One U.S. law enforcement official, speaking on condition of anonymity, said the Mexican government appears to be seeking a direct confrontation with the Zetas, many of whom are former military officers or police.

Meanwhile, according to the Houston Chronicle, "Five people died in fierce firefights between suspected Gulf Cartel gunmen and Mexican troops and federal agents in Rio Bravo and Reynosa." Several Gulf Cartel smugglers arrested recently were US, not Mexican residents. Authorities said the "Gulf cartel had cells in Houston, Chicago, Atlanta and other U.S. cities."

Calderon's doing the right thing by having the military take the fight to Los Zetas instead of simply patrolling the streets, which so far hadn't accomplished much. Los Zetas aren't just murderous thugs, they've become an iconic symbol of the Mexican cartels that cannot be tolerated: US trained elite soldiers and police officers, turncoats, and wealthy, feared drug titans with as much influence in some border towns as the government.

I can't help but wonder once again, though: Even if the Gulf Cartel were successfully decimated and the Sinaloa Federation takes control of their routes, will the Mexican and US governments declare "victory" because violence has declined, or continue to target Sinaloa and other criminal smuggling gangs? For that matter, I'm not sure, yet, that the Mexican government can defeat the Gulf Cartel and its associates. Only time will tell.

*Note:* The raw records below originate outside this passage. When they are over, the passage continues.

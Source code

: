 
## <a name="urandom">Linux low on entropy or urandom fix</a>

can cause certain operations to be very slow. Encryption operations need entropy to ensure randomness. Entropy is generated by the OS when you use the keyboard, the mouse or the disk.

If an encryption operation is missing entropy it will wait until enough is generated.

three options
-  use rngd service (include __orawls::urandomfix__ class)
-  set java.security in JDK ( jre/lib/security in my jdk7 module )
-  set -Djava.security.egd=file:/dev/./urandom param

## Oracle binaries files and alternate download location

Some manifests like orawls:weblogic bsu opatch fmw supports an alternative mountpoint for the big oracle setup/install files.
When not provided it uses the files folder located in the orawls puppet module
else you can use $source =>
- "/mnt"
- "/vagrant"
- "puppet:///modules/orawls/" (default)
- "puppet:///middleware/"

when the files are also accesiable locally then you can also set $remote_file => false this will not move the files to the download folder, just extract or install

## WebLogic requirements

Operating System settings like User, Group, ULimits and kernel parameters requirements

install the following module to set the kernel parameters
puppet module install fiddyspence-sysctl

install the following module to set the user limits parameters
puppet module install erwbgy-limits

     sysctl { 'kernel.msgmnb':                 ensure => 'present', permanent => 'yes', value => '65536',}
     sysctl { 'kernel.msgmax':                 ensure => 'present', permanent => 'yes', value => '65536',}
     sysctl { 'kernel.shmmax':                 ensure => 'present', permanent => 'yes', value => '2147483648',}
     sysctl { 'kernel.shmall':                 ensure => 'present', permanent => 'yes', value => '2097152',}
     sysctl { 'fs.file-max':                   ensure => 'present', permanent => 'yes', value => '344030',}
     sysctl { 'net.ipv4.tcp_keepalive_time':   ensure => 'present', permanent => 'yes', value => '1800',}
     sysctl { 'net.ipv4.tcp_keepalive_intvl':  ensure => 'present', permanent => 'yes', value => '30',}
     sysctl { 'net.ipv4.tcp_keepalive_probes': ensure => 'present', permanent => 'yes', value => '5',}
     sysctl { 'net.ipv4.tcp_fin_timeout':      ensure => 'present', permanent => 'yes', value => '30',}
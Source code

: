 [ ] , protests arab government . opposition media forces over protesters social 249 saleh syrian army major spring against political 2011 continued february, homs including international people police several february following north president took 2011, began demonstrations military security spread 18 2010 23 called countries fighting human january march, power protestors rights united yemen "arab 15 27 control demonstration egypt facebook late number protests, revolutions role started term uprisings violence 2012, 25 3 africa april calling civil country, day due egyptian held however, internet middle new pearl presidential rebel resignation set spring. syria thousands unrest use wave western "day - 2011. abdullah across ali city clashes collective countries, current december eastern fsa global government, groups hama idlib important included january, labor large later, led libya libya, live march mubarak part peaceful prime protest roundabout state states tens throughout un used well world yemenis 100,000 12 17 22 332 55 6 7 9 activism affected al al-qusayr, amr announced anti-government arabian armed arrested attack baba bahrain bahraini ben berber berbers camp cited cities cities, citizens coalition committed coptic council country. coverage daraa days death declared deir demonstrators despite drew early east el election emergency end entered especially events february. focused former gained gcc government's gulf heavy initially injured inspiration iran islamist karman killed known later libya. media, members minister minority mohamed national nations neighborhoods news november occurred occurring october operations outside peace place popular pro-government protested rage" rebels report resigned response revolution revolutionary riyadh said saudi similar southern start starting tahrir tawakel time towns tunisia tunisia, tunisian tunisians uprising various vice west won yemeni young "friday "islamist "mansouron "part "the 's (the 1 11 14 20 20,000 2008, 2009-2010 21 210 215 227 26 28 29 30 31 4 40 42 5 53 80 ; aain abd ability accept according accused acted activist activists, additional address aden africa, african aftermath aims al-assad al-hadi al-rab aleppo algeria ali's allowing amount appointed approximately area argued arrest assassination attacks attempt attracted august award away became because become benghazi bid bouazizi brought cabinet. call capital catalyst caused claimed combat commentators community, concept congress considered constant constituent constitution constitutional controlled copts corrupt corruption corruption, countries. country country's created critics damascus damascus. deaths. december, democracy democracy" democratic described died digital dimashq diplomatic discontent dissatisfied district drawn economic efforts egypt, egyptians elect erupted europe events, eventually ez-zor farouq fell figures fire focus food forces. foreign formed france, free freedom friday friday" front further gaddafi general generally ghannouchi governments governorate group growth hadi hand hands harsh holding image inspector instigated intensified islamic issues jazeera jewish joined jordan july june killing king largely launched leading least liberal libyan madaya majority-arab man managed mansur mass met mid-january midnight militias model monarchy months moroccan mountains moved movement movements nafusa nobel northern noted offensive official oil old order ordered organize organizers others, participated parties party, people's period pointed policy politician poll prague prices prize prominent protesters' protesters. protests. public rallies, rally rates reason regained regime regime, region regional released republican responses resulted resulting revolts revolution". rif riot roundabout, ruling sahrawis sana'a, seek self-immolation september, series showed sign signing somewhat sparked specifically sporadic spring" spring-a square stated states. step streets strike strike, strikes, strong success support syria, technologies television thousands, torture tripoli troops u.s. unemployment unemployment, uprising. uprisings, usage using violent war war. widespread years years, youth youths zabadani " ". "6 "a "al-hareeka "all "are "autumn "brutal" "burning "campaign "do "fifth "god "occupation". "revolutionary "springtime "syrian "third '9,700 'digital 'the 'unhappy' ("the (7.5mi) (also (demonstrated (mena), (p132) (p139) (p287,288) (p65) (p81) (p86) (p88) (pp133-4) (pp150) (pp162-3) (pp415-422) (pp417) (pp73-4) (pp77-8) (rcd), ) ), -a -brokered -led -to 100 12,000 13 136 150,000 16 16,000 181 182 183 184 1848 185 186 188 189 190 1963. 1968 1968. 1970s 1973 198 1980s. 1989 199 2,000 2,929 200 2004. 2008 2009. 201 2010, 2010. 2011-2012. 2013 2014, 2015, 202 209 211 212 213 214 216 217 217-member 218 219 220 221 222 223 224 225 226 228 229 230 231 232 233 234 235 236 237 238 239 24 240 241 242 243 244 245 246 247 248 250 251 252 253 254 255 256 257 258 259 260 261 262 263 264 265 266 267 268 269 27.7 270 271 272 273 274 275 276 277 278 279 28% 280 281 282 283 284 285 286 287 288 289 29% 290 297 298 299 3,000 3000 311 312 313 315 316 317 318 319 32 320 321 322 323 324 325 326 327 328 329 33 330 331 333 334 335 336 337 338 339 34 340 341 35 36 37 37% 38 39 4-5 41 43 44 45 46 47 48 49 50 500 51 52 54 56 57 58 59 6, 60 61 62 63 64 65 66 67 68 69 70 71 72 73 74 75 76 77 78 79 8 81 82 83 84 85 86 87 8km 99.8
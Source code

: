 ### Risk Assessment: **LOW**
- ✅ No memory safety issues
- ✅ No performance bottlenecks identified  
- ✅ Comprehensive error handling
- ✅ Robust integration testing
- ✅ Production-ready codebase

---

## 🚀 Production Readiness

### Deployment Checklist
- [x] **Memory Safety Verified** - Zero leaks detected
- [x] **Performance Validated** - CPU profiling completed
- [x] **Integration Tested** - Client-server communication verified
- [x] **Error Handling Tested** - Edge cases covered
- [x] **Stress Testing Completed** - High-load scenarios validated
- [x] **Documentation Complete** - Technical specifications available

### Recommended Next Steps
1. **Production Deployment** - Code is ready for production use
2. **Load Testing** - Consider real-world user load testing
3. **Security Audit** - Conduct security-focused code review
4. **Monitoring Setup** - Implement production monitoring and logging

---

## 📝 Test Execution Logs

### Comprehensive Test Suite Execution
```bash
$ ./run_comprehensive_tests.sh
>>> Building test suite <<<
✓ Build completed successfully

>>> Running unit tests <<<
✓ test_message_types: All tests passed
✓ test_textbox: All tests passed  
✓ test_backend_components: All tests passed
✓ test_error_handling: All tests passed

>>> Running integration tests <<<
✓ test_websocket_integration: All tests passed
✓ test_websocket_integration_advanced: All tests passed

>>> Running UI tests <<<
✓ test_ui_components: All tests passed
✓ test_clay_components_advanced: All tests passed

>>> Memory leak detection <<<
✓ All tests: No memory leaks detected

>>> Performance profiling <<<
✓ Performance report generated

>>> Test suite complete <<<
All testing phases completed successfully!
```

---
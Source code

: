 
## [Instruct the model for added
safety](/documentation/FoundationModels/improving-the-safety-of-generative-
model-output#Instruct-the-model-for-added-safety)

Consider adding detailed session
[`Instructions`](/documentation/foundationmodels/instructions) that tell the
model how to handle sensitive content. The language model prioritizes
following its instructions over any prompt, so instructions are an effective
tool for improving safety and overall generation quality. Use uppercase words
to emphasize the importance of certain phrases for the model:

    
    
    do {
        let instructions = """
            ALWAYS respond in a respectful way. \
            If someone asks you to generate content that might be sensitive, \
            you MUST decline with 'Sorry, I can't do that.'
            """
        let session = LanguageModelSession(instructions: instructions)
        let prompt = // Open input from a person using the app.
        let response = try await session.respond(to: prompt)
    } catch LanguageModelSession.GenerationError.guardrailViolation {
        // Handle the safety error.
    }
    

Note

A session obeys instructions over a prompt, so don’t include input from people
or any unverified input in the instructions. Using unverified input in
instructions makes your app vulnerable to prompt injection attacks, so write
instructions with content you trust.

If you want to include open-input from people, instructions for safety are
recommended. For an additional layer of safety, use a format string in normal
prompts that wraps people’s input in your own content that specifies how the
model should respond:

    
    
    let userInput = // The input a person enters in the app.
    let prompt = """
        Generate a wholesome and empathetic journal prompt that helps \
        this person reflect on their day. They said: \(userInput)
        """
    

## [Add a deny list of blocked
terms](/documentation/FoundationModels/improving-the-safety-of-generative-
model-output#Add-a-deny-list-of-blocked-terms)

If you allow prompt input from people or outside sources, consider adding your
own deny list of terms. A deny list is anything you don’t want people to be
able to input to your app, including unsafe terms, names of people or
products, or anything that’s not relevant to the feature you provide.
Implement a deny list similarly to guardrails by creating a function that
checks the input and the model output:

UPDATE: Yikes! These raids by the Mexican military produced new but predictable intelligence that Los Zetas allegedly are in cahoots with local municipal police and other border-area law enforcers at the highest and most intimate levels, according to media reports. From the Statesman's Jeremy Schwartz,
According to Monday’s Reforma newspaper, Alfredo Zamora, commander of the municipal police in San Pedro de las Colinas (located near Torreon, a good six hours from the Texas border) was in charge of hiding weapons for the Zetas. Another official was responsible for finding the homes of kidnapping targets, a third official alerted the group to legitimate police operations that might impinge on their activities, while others committed the actual kidnappings.

The feds say that in addition to kidnappings, the narco-cops sold drugs, found housing for hitmen, stole gasoline from Pemex pipes, trafficked in guns and engaged in telephone extortion.

Photo of federal anti-drug troops via the Houston Chronicle.

1 comment:

Anonymous said...

And how long before actual mutinies begin when the army troops on the narco's payroll turn around during a firefight and begin fragging their officers? The chance that some of them are '5th Column' sleepers waiting for such an order approaches 100%.